As stated in our previously reply to the reviewer, many previous studies, included ours, presented comparable data sets using tables. Presentation of data in a table in a proactive choice of ours.

Further, we would like to point out that the data presentation in table 4 was not at all a problem for the 2 other reviewers.

Therefore, especially in this summer break period during which a lot of personal is not at work, it will not be possible for us to change the way our data are presented in Table 4.

Reviewer 3 Report

Comments and Suggestions for Authors

The authors have addressed all the little issues like dozens of missing or unclear or disconnected abbreviations of genes that were pointed out in round 1, and also significantly improved the abstract which is now a lot more clear and easy to understand. 

I am sorry that I have missed that the authors used more than one cell line in their validation studies (AGS in addition to KATO III). That was one of my points of criticism. Nevertheless, I still is not easy to spot especially in Figure 2, that 2 cell lines were used. Maybe the names of the lines could just be added to the figures themselves, not only the figure legends. This is a minor point. 

The authors also have pointed out that tumor cell motility or invasiveness (as a sign for EMT?) is modulated by stimulating AhR, and that this has been previously published by other groups, as a reason not to perform matching validation studies themselves. I think this has now been better stressed in the new version and the references stating this are cited in the manuscript. 

They focus instead on the correlations of AhR/AhRR/CYP1A1/CYP1B1 expression with "36 genes involved in EMT, cell proliferation, migration, immunity, and angiogenesis" in gastric cancers.  That is of course more or less arbitrary cherry-picking based on gene signatures, or just a few components selected from larger signatures, and (in my opinion) not very informative. But if editors and the other reviewers find this sufficient and acceptable, its fine. It depends on how high the stakes for rigorous data sets shown in publications are put. 

 

Author Response

The authors have addressed all the little issues like dozens of missing or unclear or disconnected abbreviations of genes that were pointed out in round 1, and also significantly improved the abstract which is now a lot more clear and easy to understand. 

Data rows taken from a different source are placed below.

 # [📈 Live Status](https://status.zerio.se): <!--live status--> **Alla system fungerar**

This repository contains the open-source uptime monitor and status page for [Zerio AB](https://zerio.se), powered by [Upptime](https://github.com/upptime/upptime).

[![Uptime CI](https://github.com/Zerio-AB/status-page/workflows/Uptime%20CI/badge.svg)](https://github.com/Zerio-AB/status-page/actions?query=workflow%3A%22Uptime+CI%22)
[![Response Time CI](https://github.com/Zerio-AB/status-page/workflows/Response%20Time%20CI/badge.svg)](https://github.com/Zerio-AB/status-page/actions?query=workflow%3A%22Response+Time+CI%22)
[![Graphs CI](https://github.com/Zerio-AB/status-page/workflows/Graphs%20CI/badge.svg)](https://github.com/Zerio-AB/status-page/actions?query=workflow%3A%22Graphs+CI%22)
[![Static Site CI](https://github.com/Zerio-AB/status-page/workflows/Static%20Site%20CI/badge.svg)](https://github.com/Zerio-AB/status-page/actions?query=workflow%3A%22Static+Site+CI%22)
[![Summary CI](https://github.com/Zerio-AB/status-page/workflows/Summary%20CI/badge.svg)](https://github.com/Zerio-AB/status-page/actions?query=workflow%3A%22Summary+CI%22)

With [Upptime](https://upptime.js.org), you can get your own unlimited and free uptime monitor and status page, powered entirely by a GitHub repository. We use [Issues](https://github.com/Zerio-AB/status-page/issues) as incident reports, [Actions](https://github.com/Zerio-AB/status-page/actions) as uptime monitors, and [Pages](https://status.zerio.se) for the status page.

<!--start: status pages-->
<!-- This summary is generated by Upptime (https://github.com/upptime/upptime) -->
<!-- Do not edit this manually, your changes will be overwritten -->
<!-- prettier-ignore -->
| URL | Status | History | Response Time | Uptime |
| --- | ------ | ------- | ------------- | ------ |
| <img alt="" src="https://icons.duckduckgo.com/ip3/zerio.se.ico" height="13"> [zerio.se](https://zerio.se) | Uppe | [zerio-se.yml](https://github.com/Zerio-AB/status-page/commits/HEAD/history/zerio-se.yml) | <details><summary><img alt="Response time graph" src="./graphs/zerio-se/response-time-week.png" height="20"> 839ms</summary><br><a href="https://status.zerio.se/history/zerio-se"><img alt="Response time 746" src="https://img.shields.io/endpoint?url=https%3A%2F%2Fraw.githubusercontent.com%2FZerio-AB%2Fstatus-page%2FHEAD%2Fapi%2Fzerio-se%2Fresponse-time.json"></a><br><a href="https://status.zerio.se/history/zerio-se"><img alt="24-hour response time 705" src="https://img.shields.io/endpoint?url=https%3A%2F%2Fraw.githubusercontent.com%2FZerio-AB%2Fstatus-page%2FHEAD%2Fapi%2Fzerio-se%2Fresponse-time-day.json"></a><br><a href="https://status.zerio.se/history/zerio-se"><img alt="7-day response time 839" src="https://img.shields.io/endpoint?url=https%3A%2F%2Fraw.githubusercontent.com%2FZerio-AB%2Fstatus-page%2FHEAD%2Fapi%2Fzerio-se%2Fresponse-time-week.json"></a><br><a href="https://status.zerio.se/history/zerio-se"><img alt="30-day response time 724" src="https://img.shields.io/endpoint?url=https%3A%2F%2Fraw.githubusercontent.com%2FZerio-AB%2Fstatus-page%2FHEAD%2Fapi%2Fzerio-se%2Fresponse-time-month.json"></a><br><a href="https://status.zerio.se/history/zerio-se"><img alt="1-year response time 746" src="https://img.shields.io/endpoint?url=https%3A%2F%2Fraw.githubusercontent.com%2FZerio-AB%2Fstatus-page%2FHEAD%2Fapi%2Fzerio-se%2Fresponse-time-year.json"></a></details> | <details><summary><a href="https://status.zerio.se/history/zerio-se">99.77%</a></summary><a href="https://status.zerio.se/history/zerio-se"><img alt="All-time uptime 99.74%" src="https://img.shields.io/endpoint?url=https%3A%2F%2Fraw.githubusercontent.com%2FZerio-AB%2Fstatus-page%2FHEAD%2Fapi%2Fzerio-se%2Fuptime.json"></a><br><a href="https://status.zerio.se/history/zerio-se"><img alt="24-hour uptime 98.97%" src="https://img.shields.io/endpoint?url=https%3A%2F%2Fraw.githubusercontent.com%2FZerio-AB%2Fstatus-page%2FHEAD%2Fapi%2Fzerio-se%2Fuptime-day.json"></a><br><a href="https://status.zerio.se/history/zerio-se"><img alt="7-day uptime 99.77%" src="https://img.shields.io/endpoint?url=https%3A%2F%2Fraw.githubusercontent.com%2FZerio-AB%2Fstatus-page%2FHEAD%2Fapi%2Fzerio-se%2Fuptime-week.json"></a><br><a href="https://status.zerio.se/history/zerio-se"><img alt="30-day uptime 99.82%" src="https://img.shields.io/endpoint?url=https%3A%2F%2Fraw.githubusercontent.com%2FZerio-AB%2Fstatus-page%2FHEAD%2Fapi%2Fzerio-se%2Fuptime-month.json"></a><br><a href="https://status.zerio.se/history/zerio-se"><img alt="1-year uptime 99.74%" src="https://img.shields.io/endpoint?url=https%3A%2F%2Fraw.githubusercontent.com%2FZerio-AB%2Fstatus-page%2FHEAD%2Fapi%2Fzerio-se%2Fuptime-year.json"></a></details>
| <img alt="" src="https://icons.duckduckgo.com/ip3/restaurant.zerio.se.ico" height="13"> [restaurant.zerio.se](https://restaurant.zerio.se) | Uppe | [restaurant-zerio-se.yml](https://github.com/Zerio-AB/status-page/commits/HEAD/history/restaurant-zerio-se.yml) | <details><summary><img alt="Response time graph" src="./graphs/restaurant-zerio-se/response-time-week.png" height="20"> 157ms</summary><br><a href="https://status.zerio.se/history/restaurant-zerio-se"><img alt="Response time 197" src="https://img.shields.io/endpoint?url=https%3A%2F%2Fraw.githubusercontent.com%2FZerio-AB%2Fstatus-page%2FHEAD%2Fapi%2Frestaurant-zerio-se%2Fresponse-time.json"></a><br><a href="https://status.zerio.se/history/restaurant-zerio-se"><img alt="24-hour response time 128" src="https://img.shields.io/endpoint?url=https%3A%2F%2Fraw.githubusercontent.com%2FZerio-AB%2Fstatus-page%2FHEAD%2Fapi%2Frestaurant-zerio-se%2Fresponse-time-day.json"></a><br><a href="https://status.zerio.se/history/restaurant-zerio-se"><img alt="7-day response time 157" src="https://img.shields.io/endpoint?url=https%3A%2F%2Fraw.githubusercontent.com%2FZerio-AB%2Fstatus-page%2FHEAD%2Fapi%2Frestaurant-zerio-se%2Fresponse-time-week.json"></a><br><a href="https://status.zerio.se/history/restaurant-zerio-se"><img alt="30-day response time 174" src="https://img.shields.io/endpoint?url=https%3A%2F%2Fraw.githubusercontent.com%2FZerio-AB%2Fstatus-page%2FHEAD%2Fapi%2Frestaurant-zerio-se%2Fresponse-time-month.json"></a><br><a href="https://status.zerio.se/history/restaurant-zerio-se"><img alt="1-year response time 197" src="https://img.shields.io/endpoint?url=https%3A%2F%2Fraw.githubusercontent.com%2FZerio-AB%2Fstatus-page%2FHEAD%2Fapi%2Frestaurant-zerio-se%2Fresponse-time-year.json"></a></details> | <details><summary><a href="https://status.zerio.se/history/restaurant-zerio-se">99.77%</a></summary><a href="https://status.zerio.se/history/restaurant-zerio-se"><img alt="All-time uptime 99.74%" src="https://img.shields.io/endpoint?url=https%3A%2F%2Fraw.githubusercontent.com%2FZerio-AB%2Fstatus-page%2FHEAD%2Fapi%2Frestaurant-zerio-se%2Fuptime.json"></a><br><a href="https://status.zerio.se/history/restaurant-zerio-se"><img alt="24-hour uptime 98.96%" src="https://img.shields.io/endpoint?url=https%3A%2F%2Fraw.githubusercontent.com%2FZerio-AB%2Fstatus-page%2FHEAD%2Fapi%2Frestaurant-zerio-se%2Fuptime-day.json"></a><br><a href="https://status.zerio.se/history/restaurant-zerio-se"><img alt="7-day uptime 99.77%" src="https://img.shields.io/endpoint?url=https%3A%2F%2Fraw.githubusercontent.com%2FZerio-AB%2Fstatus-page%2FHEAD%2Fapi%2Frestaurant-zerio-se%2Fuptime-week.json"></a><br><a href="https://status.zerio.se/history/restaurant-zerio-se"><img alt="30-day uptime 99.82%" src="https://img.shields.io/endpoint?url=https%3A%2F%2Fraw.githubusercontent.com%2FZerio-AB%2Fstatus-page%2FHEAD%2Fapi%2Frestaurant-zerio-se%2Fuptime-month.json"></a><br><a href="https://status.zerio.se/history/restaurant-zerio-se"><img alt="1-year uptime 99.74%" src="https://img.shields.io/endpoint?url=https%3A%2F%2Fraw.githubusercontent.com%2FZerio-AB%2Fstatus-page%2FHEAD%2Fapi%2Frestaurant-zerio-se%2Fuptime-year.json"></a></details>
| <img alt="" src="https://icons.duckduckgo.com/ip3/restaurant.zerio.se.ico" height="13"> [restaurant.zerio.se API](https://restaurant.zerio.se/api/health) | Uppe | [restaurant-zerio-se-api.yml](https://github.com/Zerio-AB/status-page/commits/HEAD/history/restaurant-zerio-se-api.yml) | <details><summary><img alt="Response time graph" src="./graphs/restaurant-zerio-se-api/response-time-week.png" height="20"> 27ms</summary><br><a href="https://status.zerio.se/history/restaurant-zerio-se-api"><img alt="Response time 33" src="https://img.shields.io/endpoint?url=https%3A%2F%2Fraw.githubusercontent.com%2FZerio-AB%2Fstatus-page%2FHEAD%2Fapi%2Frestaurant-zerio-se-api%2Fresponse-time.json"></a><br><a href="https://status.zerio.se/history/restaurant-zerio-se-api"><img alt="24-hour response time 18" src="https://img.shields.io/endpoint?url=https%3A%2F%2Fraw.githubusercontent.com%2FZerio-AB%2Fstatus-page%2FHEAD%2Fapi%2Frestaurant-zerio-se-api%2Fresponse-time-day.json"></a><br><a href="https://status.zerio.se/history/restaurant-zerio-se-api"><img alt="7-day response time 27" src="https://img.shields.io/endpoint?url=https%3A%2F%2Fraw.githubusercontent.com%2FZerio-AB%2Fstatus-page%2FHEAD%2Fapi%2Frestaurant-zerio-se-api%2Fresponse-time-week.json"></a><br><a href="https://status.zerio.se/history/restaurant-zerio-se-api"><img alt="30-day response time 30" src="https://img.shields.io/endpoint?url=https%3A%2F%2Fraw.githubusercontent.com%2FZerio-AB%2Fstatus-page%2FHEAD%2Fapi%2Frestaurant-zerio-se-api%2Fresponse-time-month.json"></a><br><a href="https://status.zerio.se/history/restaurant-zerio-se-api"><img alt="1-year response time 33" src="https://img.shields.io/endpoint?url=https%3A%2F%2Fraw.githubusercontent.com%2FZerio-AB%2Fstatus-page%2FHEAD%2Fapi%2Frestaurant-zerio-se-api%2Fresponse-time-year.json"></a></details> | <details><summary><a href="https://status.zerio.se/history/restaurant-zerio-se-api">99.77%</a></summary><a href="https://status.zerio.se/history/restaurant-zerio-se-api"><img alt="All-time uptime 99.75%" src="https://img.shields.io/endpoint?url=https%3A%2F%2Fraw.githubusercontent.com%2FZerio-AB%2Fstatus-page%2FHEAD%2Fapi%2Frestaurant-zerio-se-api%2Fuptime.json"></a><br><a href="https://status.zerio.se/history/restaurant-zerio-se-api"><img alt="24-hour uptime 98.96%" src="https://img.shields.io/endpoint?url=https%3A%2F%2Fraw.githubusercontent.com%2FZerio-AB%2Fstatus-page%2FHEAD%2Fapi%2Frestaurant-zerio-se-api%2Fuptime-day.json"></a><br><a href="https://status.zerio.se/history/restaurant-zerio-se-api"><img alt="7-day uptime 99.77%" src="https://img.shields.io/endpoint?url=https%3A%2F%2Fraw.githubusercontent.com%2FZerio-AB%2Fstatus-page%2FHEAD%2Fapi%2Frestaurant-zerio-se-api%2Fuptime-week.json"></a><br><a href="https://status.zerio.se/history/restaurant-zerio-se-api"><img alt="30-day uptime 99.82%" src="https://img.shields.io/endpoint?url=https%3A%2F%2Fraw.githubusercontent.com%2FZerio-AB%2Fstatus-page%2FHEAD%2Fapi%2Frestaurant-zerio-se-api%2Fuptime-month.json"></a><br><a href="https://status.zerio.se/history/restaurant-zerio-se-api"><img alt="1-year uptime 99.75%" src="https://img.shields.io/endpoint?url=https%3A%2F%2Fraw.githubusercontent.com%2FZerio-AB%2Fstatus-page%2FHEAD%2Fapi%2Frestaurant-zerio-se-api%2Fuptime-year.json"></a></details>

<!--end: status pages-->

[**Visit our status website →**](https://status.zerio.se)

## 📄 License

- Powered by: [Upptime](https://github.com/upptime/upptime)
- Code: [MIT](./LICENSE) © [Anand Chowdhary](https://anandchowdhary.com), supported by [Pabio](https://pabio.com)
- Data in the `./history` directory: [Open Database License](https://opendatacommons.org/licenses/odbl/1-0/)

We are pleased that the reviewer has appreciated the great deal of work that was made to improve the manuscript, following at best the reviewer’s comments.

 

I am sorry that I have missed that the authors used more than one cell line in their validation studies (AGS in addition to KATO III). That was one of my points of criticism. Nevertheless, I still is not easy to spot especially in Figure 2, that 2 cell lines were used. Maybe the names of the lines could just be added to the figures themselves, not only the figure legends. This is a minor point. 

 

Following the reviewer’s comment, we have now included the name of the two GC cell lines in Figure 2.

 

The authors also have pointed out that tumor cell motility or invasiveness (as a sign for EMT?) is modulated by stimulating AhR, and that this has been previously published by other groups, as a reason not to perform matching validation studies themselves. I think this has now been better stressed in the new version and the references stating this are cited in the manuscript. 

We thank the reviewer for such a positive appreciation.

 

They focus instead on the correlations of AhR/AhRR/CYP1A1/CYP1B1 expression with "36 genes involved in EMT, cell proliferation, migration, immunity, and angiogenesis" in gastric cancers.  That is of course more or less arbitrary cherry-picking based on gene signatures, or just a few components selected from larger signatures, and (in my opinion) not very informative. But if editors and the other reviewers find this sufficient and acceptable, its fine. It depends on how high the stakes for rigorous data sets shown in publications are put. 

We believe our study brings novel valuable data on the role of AhR and AhR-related genes in gastric cancer. Such opinion appears to be shared by the two other reviewers.

Further, we would like to point out that all data were generated in a sound and rigorous manner.